FRIENDS OF BURGESS PARK protect | promote | enhance

Friends of Burgess Park Audit

The FoBP met on Sunday 6th July 2008 to walk around the park and survey the general appearance and condition of the park.

General

Putting aside larger design and major improvement issues, which will need addressing at some point, our general impression is that the park at present is very poorly maintained – in fact there are many areas that appear to receive no maintenance at all, with ornamental shrubberies and planting beds choked with bindweed and other weeds, insufficient or inappropriate pruning, rubbish, dangerous paving and broken furniture.
What maintenance there is appears purely functional, with no attention placed on enhancing the aesthetic value of the planting or the park as a whole.
The lack of maintenance contributes considerably to the general air of neglect and desolation, hardly encouraging users to take any pride in the park. It means that parts of the park are inaccessible, unusable and threatening.
It may also encourage crime.
There are numerous areas where there are health and safety risks, still open to the public with no warning.
There are areas where fly tipped rubbish is never removed and blown rubbish is left to fester in the less visible areas and minor pathways.



We wonder if there is any strategy for park improvements, as projects undertaken are so piecemeal and fragmentary.
We questioned whether Quadron are actually fully complying with their maintenance contract.

Some considerations

  • The park is poorly signposted, with nowhere for public information, contact numbers of park managers, wardens etc. There is no ‘face’ to the park – who is in charge? Where are the wardens? Where would one report trouble / crime etc. The few workers there are elusive. There is no evidence that any existing rules are enforced, eg lighting of barbeques.

  • No visible, labelled facilities for park users eg toilets. No obvious directions to those existing facilities.

  • Broken down, un-maintained facilities are still open (e.g old children’s playground) but dangerous.

  • This is still advertised on the council website as a functioning play area.

  • Lack of any sort of identity or focus within the park – a general air of tired neglect and being unloved and uncared for. The emphasis and expenditure on Chumleigh Gardens only serves to highlight the lack of interest in and quality of the greater park.

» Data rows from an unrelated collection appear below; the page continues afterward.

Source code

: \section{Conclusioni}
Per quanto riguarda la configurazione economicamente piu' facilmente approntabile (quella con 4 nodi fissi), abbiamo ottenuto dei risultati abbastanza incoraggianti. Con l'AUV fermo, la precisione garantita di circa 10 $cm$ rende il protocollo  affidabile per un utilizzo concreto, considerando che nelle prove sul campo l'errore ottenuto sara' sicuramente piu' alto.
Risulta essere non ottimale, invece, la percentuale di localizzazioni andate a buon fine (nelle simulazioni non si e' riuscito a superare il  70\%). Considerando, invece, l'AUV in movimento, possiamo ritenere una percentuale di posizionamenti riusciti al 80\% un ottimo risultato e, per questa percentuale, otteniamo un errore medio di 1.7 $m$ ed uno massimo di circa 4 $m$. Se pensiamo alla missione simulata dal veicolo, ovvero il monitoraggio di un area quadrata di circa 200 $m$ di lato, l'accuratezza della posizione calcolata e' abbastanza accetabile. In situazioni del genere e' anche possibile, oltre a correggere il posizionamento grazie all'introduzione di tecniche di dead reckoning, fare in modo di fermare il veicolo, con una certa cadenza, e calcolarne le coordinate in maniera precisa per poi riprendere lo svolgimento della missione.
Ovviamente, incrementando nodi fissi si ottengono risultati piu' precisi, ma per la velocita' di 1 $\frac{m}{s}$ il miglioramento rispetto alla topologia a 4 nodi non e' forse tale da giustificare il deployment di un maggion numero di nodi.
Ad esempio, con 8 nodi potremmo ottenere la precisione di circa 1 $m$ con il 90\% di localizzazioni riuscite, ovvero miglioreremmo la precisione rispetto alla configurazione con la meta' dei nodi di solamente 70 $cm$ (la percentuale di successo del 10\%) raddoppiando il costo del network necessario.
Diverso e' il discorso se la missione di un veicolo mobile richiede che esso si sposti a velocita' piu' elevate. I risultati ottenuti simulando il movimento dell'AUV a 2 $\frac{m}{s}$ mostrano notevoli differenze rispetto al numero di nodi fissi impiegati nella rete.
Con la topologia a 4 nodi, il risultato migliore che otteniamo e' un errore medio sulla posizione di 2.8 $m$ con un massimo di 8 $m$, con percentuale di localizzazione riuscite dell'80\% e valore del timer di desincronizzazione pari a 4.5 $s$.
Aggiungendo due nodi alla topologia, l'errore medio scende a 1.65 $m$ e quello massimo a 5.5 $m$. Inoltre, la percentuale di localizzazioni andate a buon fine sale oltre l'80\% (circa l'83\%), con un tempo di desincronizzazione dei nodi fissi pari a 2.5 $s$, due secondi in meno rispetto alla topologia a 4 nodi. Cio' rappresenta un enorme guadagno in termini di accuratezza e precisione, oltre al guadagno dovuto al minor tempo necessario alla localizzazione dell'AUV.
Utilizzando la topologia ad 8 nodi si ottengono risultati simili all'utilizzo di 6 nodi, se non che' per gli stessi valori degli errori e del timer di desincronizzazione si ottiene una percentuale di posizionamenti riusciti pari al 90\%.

  • The park is poorly defined, with little encouragement to entice people to use and explore different parts. The fragmented nature of the park means that many areas are ignored and bypassed, without sufficient signage or maintenance to encourage people through.

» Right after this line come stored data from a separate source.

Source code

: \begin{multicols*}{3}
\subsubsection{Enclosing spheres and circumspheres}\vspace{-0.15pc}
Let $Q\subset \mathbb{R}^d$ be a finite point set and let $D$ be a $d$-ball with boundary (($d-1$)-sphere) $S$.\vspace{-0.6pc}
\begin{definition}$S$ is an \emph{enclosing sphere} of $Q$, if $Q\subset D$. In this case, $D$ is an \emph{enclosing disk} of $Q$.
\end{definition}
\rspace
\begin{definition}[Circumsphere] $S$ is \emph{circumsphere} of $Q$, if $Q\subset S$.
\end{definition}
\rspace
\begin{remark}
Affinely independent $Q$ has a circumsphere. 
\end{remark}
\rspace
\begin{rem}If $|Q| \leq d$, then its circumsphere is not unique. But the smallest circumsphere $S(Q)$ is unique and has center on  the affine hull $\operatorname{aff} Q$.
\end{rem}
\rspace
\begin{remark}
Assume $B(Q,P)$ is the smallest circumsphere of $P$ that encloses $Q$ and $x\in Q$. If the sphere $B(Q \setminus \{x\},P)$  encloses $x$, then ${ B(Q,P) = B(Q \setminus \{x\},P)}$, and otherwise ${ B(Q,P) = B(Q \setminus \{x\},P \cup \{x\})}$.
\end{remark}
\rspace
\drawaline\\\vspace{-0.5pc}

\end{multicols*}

  • Many of the original trees planted need renewing.

  • Inaccessible areas  - such as in the long rough grasses where wider mown paths might encourage (for example) dog users away from picnickers. Copses are dense and overgrown, woodland areas filled with excrement and rubbish.

  • A lack of biodiversity, with a lot of monotonous planting that is really just overgrown and un-maintained self seeded Buddleia. Many of these areas are now used to dump rubbish / public toilets etc.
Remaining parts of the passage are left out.